Thursday, December 21, 2017

Rehabilitating Soviet Novelist Who Warned of Western Penetration of Soviet Union



Paul Goble

            Staunton, December 20 – Few Soviet novelists have as bad a reputation both among Russian liberals and Western scholars as Vsevolod Kochetov, whose 1969 diatribe novel, What Do You Want? has been attacked as obscurantist or worse by people ranging from liberal editor Aleksandr Tvardovsky to the gray cardinal of the Kremlin Mikhail Suslov.

            In the novel which was published by Oktyabr but not issued as a separate book in the Soviet Union except in a small and then confiscated edition in Belarus, Kochetov describes how a former SS officer working with a Russian émigré comes to the Soviet Union to spread Western values and ultimately weaken the communist regime.

            This Western plot, Kochetov says, is ultimately defeated by the vigilance of some but far from all Soviet people; and he more than implied that the leadership of the country had failed to recognize just how dangerous threats of this kind were and how they could under certain circumstances lead to the destruction of the Soviet Union.

            For this novel and for his other writings and statements in a similar vein, Kochetov was attacked as one would expect by Soviet liberals; but he was also condemned by the most conservative members of the communist establishment. Only four years after his novel appeared, Kochetov was driven to suicide – and Suslov decided that even that could not be reported.

            For most of the last 50 years, Kochetov’s reputation has remained bad; but now in the 105th year of his birth, Vladimir Malyshev, a Russian nationalist critic, is seeking to resuscitate him as “the write who predicted the mechanism of the destruction of the USSR” and whose warnings remain important for Russia now (stoletie.ru/territoriya_istorii/_besy_1960-kh_375.htm).

                That pro-Western Russian liberals should have attacked Kochetov, Malyshev says, is completely expected; but that they should have been joined in “a united front” by the leadership of the CPSU was the real problem – and an indication of the continuing threat that the novelist warned about a half century ago.

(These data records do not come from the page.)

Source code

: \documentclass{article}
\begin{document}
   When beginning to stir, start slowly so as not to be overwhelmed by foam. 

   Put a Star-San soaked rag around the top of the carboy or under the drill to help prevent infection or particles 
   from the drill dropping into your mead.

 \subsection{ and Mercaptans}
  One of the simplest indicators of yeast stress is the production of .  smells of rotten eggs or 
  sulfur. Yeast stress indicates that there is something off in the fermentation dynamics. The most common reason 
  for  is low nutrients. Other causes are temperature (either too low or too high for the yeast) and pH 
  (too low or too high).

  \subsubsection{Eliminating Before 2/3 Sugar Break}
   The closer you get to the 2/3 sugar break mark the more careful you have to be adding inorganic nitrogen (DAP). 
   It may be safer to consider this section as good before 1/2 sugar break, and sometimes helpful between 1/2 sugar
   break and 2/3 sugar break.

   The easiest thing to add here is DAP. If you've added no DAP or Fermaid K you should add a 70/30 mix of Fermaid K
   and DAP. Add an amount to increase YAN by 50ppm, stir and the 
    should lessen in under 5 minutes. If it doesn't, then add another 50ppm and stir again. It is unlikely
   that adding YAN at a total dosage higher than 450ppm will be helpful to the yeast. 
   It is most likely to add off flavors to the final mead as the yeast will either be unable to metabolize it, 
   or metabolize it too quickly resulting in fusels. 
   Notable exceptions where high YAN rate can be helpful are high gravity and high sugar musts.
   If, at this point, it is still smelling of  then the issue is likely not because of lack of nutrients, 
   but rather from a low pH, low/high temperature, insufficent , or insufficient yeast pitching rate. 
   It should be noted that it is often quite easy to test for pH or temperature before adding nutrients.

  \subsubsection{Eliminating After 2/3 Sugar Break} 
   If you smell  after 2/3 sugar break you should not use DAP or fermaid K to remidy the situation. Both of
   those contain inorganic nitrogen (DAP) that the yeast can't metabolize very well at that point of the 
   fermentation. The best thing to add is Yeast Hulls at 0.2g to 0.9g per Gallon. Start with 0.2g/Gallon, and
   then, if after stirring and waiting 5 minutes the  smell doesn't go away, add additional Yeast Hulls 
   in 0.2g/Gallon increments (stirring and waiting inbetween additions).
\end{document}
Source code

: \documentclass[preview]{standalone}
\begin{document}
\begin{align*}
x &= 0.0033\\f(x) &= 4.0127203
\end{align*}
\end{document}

            Is it not the case, Malyshev says, that something similar is happening today when the Russian police suspect director Kirill Serebrennnikov of theft of state property, but “the entire Moscow ‘elite’ appears at the Bolshoy for the premier of his ballet and demonstratively gives him an ovation?”
Few read Kochetov now, the Russian critic says; but that is unfortunate because as one critic pointed out, his novel was, albeit at a lower artistic level, like Dostoyevsky’s The Possessed, a depiction of the real threats to Russia that people across the political spectrum did and do not want to face. 

            Kochetov’s work, Malyshev concludes, “is not simply a novel: it is a novel as prediction.” It described with precision the instruments that could be used and in Malyshev’s view are being used to destroy Russia. He thus should be read once again, and his arguments taken seriously.